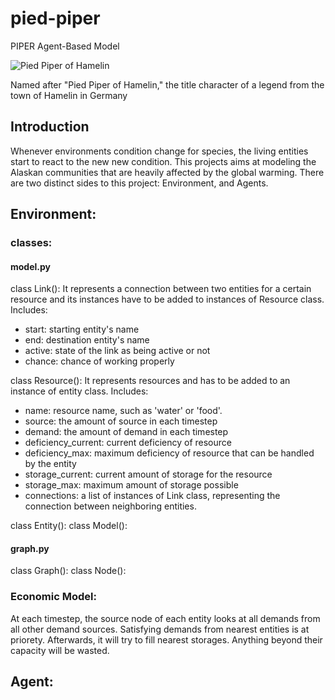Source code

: # pied-piper
PIPER Agent-Based Model


![Pied Piper of Hamelin](https://upload.wikimedia.org/wikipedia/commons/thumb/d/d9/Pied_Piper2.jpg/593px-Pied_Piper2.jpg)

Named after "Pied Piper of Hamelin," the title character of a legend from the town of Hamelin in Germany

## Introduction
Whenever environments condition change for species, the living entities start to react to the new new condition. This projects aims at modeling the Alaskan communities that are heavily affected by the global warming. There are two distinct sides to this project: Environment, and Agents.

## Environment:

### classes:

#### model.py
class Link():
It represents a connection between two entities for a certain resource and its instances have to be added to instances of Resource class.
Includes:
- start: starting entity's name
- end: destination entity's name
- active: state of the link as being active or not
- chance: chance of working properly

class Resource():
It represents resources and has to be added to an instance of entity class.
Includes:
- name: resource name, such as 'water' or 'food'.
- source: the amount of source in each timestep
- demand: the amount of demand in each timestep
- deficiency_current: current deficiency of resource
- deficiency_max: maximum deficiency of resource that can be handled by the entity
- storage_current: current amount of storage for the resource
- storage_max: maximum amount of storage possible
- connections: a list of instances of Link class, representing the connection between neighboring entities.

class Entity():
class Model():


#### graph.py
class Graph():
class Node():

### Economic Model:
At each timestep, the source node of each entity looks at all demands from all other demand sources. Satisfying demands from nearest entities is at priorety. Afterwards, it will try to fill nearest storages. Anything beyond their capacity will be wasted.

## Agent:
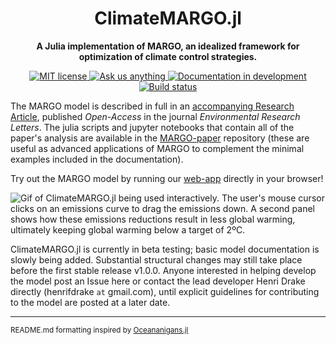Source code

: <!-- Title -->
<h1 align="center">
  ClimateMARGO.jl
</h1>

<!-- description -->
<p align="center">
  <strong> A Julia implementation of <b>MARGO</b>, an idealized framework for optimization of climate control strategies.</strong>
</p>

<!-- Information badges -->
<p align="center">
  <a href="https://mit-license.org">
    <img alt="MIT license" src="https://img.shields.io/badge/License-MIT-blue.svg?style=flat-square">
  </a>
  <a href="https://github.com/ClimateMARGO/ClimateMARGO.jl/issues/new">
    <img alt="Ask us anything" src="https://img.shields.io/badge/Ask%20us-anything-1abc9c.svg?style=flat-square">
  </a>
  <a href="https://ClimateMARGO.github.io/ClimateMARGO.jl/dev/">
    <img alt="Documentation in development" src="https://img.shields.io/badge/docs-latest-blue.svg?style=flat-square">
  </a>
  <a href="https://travis-ci.com/ClimateMARGO/ClimateMARGO.jl">
    <img alt="Build status" src="https://travis-ci.com/ClimateMARGO/ClimateMARGO.jl.svg?branch=main">
  </a>
</p>

<!-- CI/CD badges -->

The MARGO model is described in full in an [accompanying Research Article](https://iopscience.iop.org/article/10.1088/1748-9326/ac243e/pdf), published *Open-Access* in the journal *Environmental Research Letters*. The julia scripts and jupyter notebooks that contain all of the paper's analysis are available in the [MARGO-paper](https://github.com/ClimateMARGO/MARGO-paper) repository (these are useful as advanced applications of MARGO to complement the minimal examples included in the documentation).

Try out the MARGO model by running our [web-app](https://margo.plutojl.org/introduction.html) directly in your browser!

![Gif of ClimateMARGO.jl being used interactively. The user's mouse cursor clicks on an emissions curve to drag the emissions down. A second panel shows how these emissions reductions result in less global warming, ultimately keeping global warming below a target of 2ºC.](https://raw.githubusercontent.com/hdrake/MARGO-gifs/main/MARGO_interactive_2degrees.gif)

ClimateMARGO.jl is currently in beta testing; basic model documentation is slowly being added. Substantial structural changes may still take place before the first stable release v1.0.0. Anyone interested in helping develop the model post an Issue here or contact the lead developer Henri Drake directly (henrifdrake `at` gmail.com), until explicit guidelines for contributing to the model are posted at a later date.


----
<small>README.md formatting inspired by [Oceananigans.jl](https://github.com/CliMA/Oceananigans.jl)</small>
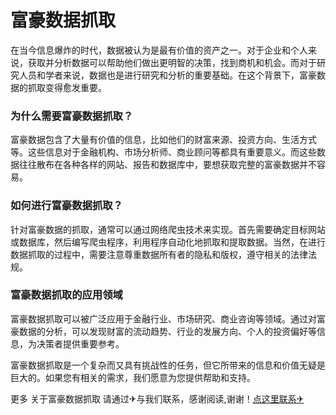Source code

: # 富豪数据抓取

在当今信息爆炸的时代，数据被认为是最有价值的资产之一。对于企业和个人来说，获取并分析数据可以帮助他们做出更明智的决策，找到商机和机会。而对于研究人员和学者来说，数据也是进行研究和分析的重要基础。在这个背景下，富豪数据的抓取变得愈发重要。

### 为什么需要富豪数据抓取？

富豪数据包含了大量有价值的信息，比如他们的财富来源、投资方向、生活方式等。这些信息对于金融机构、市场分析师、商业顾问等都具有重要意义。而这些数据往往散布在各种各样的网站、报告和数据库中，要想获取完整的富豪数据并不容易。

### 如何进行富豪数据抓取？

针对富豪数据的抓取，通常可以通过网络爬虫技术来实现。首先需要确定目标网站或数据库，然后编写爬虫程序，利用程序自动化地抓取和提取数据。当然，在进行数据抓取的过程中，需要注意尊重数据所有者的隐私和版权，遵守相关的法律法规。

### 富豪数据抓取的应用领域

富豪数据抓取可以被广泛应用于金融行业、市场研究、商业咨询等领域。通过对富豪数据的分析，可以发现财富的流动趋势、行业的发展方向、个人的投资偏好等信息，为决策者提供重要参考。

富豪数据抓取是一个复杂而又具有挑战性的任务，但它所带来的信息和价值无疑是巨大的。如果您有相关的需求，我们愿意为您提供帮助和支持。

更多 关于富豪数据抓取 请通过✈与我们联系，感谢阅读,谢谢！[点这里联系✈](https://d.k02.cc)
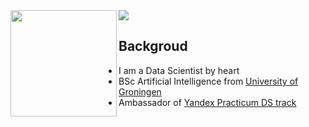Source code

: <div>
  <img height="170" align="left" src="https://github-readme-stats.vercel.app/api?username=nomomon&count_private=true&include_all_commits=true" />
  <img src="https://github-readme-stats.vercel.app/api/top-langs/?username=nomomon&layout=compact&hide=jupyter%20notebook,css" />
</div>


## Backgroud

- I am a Data Scientist by heart
- BSc Artificial Intelligence from [University of Groningen](https://www.rug.nl/bachelors/artificial-intelligence/?lang=en)
- Ambassador of [Yandex Practicum DS track](https://practicum.yandex.ru/data-scientist/)

<!-- ## Current projects -->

+++

● **How to complete this task**: Every line from the one containing "<small>README.md formatting inspired" through the last line of the listing must be written out again exactly, and no other line. Leave the pictures aside.

● **Result of the exercise**:
<small>README.md formatting inspired by [Oceananigans.jl](https://github.com/CliMA/Oceananigans.jl)</small>
Source code

: # 富豪数据抓取

在当今信息爆炸的时代，数据被认为是最有价值的资产之一。对于企业和个人来说，获取并分析数据可以帮助他们做出更明智的决策，找到商机和机会。而对于研究人员和学者来说，数据也是进行研究和分析的重要基础。在这个背景下，富豪数据的抓取变得愈发重要。

### 为什么需要富豪数据抓取？

富豪数据包含了大量有价值的信息，比如他们的财富来源、投资方向、生活方式等。这些信息对于金融机构、市场分析师、商业顾问等都具有重要意义。而这些数据往往散布在各种各样的网站、报告和数据库中，要想获取完整的富豪数据并不容易。

### 如何进行富豪数据抓取？

针对富豪数据的抓取，通常可以通过网络爬虫技术来实现。首先需要确定目标网站或数据库，然后编写爬虫程序，利用程序自动化地抓取和提取数据。当然，在进行数据抓取的过程中，需要注意尊重数据所有者的隐私和版权，遵守相关的法律法规。

### 富豪数据抓取的应用领域

富豪数据抓取可以被广泛应用于金融行业、市场研究、商业咨询等领域。通过对富豪数据的分析，可以发现财富的流动趋势、行业的发展方向、个人的投资偏好等信息，为决策者提供重要参考。

富豪数据抓取是一个复杂而又具有挑战性的任务，但它所带来的信息和价值无疑是巨大的。如果您有相关的需求，我们愿意为您提供帮助和支持。

更多 关于富豪数据抓取 请通过✈与我们联系，感谢阅读,谢谢！[点这里联系✈](https://d.k02.cc)
Source code

: <div>
  <img height="170" align="left" src="https://github-readme-stats.vercel.app/api?username=nomomon&count_private=true&include_all_commits=true" />
  <img src="https://github-readme-stats.vercel.app/api/top-langs/?username=nomomon&layout=compact&hide=jupyter%20notebook,css" />
</div>


## Backgroud

- I am a Data Scientist by heart
- BSc Artificial Intelligence from [University of Groningen](https://www.rug.nl/bachelors/artificial-intelligence/?lang=en)
- Ambassador of [Yandex Practicum DS track](https://practicum.yandex.ru/data-scientist/)

<!-- ## Current projects -->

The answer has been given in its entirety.